For the construction industry, the change narrows the gap between deeds and standard contracts. Its main impact will be in relation to latent defects, which can take years to surface. Deeds were often favoured on large or complex projects for this reason, as they gave principals extra time to bring claims. Going forward, if parties want a longer period to pursue breach of contract claims, they will need to expressly include it in their agreement.

This change effects deeds entered into from 1 August 2025. But there is some uncertainty as to whether the 12-year limitation period for a deed entered into before that date will be preserved if the deed is varied anytime from 1 August 2025.

The reduction of the deed limitation period to six years removes a long-standing safety net in Queensland when deeds are utilised.
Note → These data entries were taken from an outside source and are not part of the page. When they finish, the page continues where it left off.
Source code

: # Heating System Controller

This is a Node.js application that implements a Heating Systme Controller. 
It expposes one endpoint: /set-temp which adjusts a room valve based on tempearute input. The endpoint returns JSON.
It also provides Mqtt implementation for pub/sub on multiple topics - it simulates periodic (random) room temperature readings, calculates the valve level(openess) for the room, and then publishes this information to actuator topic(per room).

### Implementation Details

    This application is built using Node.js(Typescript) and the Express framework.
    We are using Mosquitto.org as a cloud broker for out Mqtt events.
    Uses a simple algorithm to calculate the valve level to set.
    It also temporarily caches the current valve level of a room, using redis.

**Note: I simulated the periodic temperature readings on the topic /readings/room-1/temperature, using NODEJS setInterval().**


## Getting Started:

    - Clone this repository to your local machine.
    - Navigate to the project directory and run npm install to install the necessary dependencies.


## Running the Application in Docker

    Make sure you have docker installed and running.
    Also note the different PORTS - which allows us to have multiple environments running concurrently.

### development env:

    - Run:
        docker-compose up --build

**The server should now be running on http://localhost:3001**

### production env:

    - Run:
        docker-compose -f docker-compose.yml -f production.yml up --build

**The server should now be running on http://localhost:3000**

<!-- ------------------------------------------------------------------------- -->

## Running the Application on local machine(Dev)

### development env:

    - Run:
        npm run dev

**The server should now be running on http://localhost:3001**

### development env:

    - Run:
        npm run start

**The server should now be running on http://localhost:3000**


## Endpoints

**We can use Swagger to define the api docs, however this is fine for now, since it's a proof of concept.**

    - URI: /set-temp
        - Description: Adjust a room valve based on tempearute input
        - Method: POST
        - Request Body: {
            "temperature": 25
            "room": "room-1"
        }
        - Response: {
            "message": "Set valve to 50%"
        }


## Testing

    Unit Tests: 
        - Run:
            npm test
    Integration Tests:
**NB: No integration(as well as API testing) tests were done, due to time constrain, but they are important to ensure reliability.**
Parties should review their contracting approach and, where extended protection against latent defects is needed, ensure a longer period is expressly agreed and properly drafted into the contract.

 

New seller disclosure requirements for property developers

Property developers must now give buyers a seller disclosure statement (form 2) and certain prescribed certificates before signing a contract. This ensures buyers receive essential information about the property upfront and promotes fair dealings.

The disclosure statement must contain accurate, up-to-date information, including the property’s lot and plan, involvement in a community titles scheme or a scheme under the Building Units and Group Titles Act 1980 (BUGTA), and any unregistered or statutory encumbrances. It must also include zoning information, listings on the environmental management or contaminated land register, neighbourhood disputes, proposed transport infrastructure proposals affecting the property, heritage listings, property resumption notices, council and water rates, the presence of a pool and any residential tenancy agreements.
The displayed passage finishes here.